(To do): Please give the entries below again exactly, omitting every picture.

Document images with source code
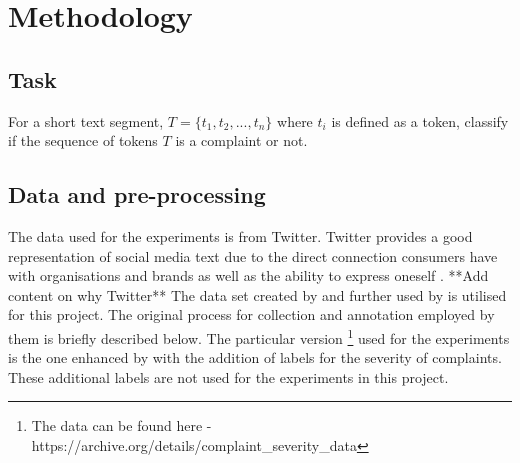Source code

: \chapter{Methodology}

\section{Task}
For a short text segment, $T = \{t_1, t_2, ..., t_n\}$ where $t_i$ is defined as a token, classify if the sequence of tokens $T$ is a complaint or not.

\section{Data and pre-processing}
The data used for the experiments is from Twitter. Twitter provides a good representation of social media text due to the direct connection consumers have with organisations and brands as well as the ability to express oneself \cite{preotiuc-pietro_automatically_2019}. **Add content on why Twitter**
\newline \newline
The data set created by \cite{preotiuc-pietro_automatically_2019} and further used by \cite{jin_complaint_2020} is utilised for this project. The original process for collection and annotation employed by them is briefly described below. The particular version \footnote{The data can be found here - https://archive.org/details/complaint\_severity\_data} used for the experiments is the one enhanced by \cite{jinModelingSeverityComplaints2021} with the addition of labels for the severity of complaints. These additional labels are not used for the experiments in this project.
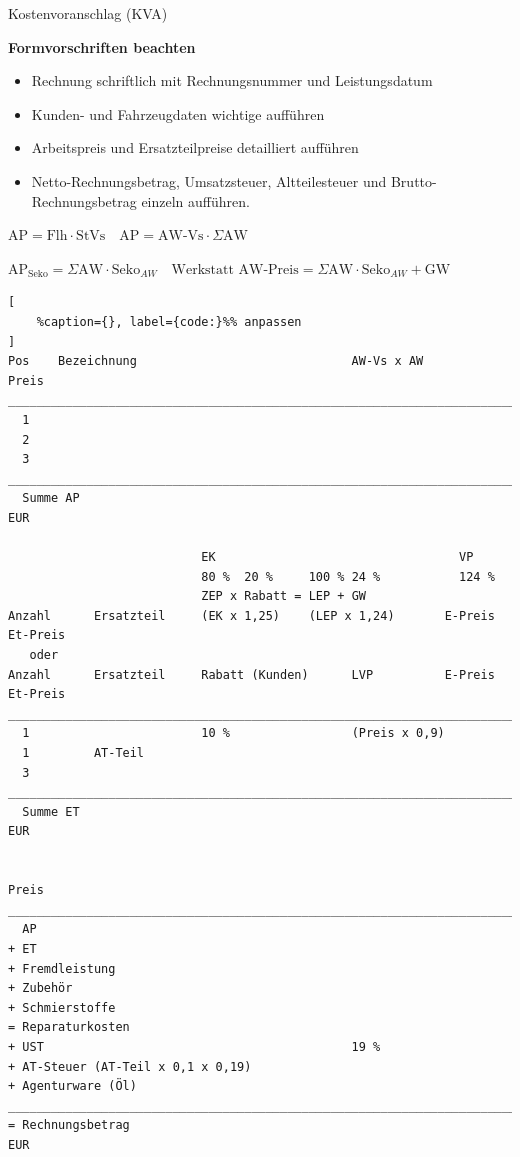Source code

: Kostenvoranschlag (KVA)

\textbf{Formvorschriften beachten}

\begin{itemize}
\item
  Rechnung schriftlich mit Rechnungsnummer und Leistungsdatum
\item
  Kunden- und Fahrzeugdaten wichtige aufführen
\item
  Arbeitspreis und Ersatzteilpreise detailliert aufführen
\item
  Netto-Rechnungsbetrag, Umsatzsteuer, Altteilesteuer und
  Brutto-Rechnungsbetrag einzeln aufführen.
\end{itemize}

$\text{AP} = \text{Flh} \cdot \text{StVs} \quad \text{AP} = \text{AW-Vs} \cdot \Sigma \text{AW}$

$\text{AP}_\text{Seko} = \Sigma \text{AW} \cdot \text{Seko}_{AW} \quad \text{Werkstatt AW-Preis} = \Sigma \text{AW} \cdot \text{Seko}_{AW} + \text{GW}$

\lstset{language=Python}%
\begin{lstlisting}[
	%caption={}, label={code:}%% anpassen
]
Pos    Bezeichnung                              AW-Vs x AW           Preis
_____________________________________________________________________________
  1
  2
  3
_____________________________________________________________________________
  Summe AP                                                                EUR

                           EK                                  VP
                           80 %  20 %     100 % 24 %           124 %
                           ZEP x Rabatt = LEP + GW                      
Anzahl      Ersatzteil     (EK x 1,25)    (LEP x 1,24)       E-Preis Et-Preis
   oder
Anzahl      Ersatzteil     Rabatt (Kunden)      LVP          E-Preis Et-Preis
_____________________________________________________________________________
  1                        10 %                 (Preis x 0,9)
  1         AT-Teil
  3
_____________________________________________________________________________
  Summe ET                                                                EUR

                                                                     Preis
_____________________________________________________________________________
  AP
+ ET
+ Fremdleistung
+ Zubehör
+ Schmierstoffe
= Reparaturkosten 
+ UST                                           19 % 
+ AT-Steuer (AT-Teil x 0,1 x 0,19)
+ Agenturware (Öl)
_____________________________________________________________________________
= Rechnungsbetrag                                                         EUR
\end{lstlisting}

(Answer):
Source code

: \chapter{Methodology}

\section{Task}
For a short text segment, $T = \{t_1, t_2, ..., t_n\}$ where $t_i$ is defined as a token, classify if the sequence of tokens $T$ is a complaint or not.

\section{Data and pre-processing}
The data used for the experiments is from Twitter. Twitter provides a good representation of social media text due to the direct connection consumers have with organisations and brands as well as the ability to express oneself \cite{preotiuc-pietro_automatically_2019}. **Add content on why Twitter**
\newline \newline
The data set created by \cite{preotiuc-pietro_automatically_2019} and further used by \cite{jin_complaint_2020} is utilised for this project. The original process for collection and annotation employed by them is briefly described below. The particular version \footnote{The data can be found here - https://archive.org/details/complaint\_severity\_data} used for the experiments is the one enhanced by \cite{jinModelingSeverityComplaints2021} with the addition of labels for the severity of complaints. These additional labels are not used for the experiments in this project.
Source code

: Kostenvoranschlag (KVA)

\textbf{Formvorschriften beachten}

\begin{itemize}
\item
  Rechnung schriftlich mit Rechnungsnummer und Leistungsdatum
\item
  Kunden- und Fahrzeugdaten wichtige aufführen
\item
  Arbeitspreis und Ersatzteilpreise detailliert aufführen
\item
  Netto-Rechnungsbetrag, Umsatzsteuer, Altteilesteuer und
  Brutto-Rechnungsbetrag einzeln aufführen.
\end{itemize}

$\text{AP} = \text{Flh} \cdot \text{StVs} \quad \text{AP} = \text{AW-Vs} \cdot \Sigma \text{AW}$

$\text{AP}_\text{Seko} = \Sigma \text{AW} \cdot \text{Seko}_{AW} \quad \text{Werkstatt AW-Preis} = \Sigma \text{AW} \cdot \text{Seko}_{AW} + \text{GW}$

\lstset{language=Python}%
\begin{lstlisting}[
	%caption={}, label={code:}%% anpassen
]
Pos    Bezeichnung                              AW-Vs x AW           Preis
_____________________________________________________________________________
  1
  2
  3
_____________________________________________________________________________
  Summe AP                                                                EUR

                           EK                                  VP
                           80 %  20 %     100 % 24 %           124 %
                           ZEP x Rabatt = LEP + GW                      
Anzahl      Ersatzteil     (EK x 1,25)    (LEP x 1,24)       E-Preis Et-Preis
   oder
Anzahl      Ersatzteil     Rabatt (Kunden)      LVP          E-Preis Et-Preis
_____________________________________________________________________________
  1                        10 %                 (Preis x 0,9)
  1         AT-Teil
  3
_____________________________________________________________________________
  Summe ET                                                                EUR

                                                                     Preis
_____________________________________________________________________________
  AP
+ ET
+ Fremdleistung
+ Zubehör
+ Schmierstoffe
= Reparaturkosten 
+ UST                                           19 % 
+ AT-Steuer (AT-Teil x 0,1 x 0,19)
+ Agenturware (Öl)
_____________________________________________________________________________
= Rechnungsbetrag                                                         EUR
\end{lstlisting}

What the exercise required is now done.